◆ EXERCISE ◆
Out of the material that follows, write out exactly the lines from the line with "Source code" to the line with "## 🙏 Acknowledgments", both ends included, and no others.

◆ SOURCE DATA ◆
=-=-=

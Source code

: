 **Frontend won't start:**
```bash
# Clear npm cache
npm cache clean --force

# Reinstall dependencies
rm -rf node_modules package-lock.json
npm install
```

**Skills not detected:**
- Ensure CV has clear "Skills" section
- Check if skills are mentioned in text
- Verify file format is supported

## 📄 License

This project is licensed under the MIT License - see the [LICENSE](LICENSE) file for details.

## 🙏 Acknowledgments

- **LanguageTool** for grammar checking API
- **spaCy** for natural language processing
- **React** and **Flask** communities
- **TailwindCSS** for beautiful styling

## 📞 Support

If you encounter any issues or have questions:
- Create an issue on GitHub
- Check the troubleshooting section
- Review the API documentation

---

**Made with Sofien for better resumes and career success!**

=-=-=

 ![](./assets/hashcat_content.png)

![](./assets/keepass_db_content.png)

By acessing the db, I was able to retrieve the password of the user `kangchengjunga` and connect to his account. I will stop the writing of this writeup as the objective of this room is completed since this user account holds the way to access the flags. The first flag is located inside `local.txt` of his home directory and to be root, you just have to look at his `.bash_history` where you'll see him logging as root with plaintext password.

=-=-=

◆ OUTPUT FOR THIS TASK ◆
Source code

: **Frontend won't start:**
```bash
# Clear npm cache
npm cache clean --force

# Reinstall dependencies
rm -rf node_modules package-lock.json
npm install
```

**Skills not detected:**
- Ensure CV has clear "Skills" section
- Check if skills are mentioned in text
- Verify file format is supported

## 📄 License

This project is licensed under the MIT License - see the [LICENSE](LICENSE) file for details.

## 🙏 Acknowledgments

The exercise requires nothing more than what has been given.